Telegraphs ARE NOT Telephones

In a current case before a federal court, partners Paul Katami and Jeffrey Zarrillo are claiming domestic partnerships in California are not equivalent to marriages.  Zarrillo asserts, “domestic partnership would relegate me to second-class citizenship, maybe third-class — and that’s not enough.”  One of their lawyers, Theodore Olsen, claims California “has put people into categories.”  This is really funny considering how often government forms asks for the race of the person filing it and he is not complaining about those.

When Thomas Edison filed a patent for the telephone in 1876, he did not call it the telegraph.  Although both sent sounds over a distance, Edison did not even call his invention the talking telegraph.  Why did did he not call the telephone a telegraph?  Because they were not the same thing.
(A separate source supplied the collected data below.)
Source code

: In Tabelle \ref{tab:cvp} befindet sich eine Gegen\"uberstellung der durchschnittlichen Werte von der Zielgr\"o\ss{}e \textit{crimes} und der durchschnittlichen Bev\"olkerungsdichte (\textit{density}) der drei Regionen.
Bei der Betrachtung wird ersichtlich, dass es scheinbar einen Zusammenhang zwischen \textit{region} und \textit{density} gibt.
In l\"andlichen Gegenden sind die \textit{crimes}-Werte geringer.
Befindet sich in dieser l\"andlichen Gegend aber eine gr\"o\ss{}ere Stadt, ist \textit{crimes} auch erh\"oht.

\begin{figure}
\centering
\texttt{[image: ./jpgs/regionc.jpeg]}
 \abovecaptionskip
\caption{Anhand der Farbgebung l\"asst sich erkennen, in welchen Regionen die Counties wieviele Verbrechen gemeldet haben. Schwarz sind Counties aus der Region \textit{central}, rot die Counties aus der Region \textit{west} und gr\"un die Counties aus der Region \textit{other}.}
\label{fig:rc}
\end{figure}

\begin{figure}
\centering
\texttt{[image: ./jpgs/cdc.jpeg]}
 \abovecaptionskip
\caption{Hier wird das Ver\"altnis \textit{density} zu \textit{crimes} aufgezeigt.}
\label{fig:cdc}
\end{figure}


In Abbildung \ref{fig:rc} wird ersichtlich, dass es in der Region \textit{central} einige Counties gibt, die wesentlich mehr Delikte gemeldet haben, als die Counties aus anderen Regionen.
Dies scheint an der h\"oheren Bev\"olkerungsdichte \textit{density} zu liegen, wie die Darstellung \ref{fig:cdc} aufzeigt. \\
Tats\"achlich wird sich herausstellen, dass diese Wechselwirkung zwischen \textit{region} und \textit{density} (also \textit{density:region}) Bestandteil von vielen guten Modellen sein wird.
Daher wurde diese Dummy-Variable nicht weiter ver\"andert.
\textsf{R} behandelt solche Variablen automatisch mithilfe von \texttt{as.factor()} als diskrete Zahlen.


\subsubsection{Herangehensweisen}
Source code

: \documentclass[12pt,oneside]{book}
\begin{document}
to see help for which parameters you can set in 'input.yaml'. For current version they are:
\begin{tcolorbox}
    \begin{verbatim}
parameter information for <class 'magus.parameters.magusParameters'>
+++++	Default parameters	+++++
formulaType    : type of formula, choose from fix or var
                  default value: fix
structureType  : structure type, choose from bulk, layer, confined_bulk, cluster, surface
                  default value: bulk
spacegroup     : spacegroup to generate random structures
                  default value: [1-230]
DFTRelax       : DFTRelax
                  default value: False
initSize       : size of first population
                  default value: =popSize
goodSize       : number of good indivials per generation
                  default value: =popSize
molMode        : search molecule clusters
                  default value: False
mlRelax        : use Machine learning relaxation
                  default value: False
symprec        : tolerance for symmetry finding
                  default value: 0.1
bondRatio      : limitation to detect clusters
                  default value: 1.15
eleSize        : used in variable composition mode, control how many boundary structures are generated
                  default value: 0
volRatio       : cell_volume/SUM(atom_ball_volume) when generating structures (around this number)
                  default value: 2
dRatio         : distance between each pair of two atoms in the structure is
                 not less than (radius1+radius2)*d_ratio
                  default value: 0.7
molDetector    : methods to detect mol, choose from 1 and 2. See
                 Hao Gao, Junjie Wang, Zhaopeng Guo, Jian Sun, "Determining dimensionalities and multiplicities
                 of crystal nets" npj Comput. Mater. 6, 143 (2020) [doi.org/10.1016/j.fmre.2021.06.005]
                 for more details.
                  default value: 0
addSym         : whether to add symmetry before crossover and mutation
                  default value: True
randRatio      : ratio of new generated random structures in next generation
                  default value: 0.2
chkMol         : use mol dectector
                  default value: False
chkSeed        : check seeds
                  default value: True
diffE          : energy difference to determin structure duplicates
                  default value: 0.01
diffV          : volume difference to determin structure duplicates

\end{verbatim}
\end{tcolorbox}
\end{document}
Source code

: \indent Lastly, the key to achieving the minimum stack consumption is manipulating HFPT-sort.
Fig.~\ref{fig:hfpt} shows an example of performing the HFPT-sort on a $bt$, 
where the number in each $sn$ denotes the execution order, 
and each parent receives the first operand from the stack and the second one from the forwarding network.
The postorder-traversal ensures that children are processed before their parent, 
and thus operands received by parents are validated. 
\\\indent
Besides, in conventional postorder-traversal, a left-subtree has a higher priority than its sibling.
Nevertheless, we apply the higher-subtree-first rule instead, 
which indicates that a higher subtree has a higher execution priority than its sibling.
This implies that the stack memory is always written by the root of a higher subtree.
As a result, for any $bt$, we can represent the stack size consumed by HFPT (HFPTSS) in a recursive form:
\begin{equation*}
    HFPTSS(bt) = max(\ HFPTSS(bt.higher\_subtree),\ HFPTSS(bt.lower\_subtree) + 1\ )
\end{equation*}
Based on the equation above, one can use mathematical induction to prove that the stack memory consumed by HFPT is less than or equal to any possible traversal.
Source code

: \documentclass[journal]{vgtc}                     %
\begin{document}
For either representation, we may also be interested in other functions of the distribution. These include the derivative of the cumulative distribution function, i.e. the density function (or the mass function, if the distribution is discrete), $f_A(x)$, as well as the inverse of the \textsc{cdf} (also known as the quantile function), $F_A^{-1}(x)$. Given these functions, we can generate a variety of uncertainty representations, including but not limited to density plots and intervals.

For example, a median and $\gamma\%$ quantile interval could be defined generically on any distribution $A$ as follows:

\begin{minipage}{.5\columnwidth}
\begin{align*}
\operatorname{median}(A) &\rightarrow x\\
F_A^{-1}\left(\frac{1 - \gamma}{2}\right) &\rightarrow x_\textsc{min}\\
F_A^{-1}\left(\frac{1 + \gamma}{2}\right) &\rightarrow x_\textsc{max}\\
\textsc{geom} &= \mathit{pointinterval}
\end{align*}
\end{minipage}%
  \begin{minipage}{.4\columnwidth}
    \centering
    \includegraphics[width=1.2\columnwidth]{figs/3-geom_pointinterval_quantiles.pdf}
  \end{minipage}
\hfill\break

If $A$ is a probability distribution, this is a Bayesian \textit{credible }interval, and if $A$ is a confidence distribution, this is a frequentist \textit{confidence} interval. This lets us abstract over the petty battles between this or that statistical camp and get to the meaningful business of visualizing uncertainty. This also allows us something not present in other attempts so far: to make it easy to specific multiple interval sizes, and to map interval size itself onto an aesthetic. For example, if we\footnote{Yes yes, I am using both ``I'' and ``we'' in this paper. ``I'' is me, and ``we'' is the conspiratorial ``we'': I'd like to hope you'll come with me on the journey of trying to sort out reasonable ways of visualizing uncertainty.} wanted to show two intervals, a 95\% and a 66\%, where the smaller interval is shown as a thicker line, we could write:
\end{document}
Since the United States Supreme Court has  defined marriage as a union between a man and a woman (Jones v. Hallahan (1973), then anything we as a society call marriage should be a union between a man and a women.   A union between a man and a women is not the same as a union between two people of the same sex.  Since these unions are not the same thing, then these unions should be labeled differently as well.

Is simply calling two different unions by two different terms equivalent to putting people in different categories?  It is indeed putting people in different categories, but all of us are in different categories.  Some are in the category of being women, some are in the category of being men.  Should they all be in the same category?  No, many scientific studies have shown that men a women are indeed different.

This leaves one question:  Is categorizing different people differently wrong?  Last time I checked, I was not answering my cellular telegraph.

2 Responses to “Telegraphs ARE NOT Telephones”

  1. YOU MAKE NO SENSE SAYS BOB

  2. This is such an awesome article.

    Another comparison I would make is between eating and drinking. Both have the same endpoint, and yet…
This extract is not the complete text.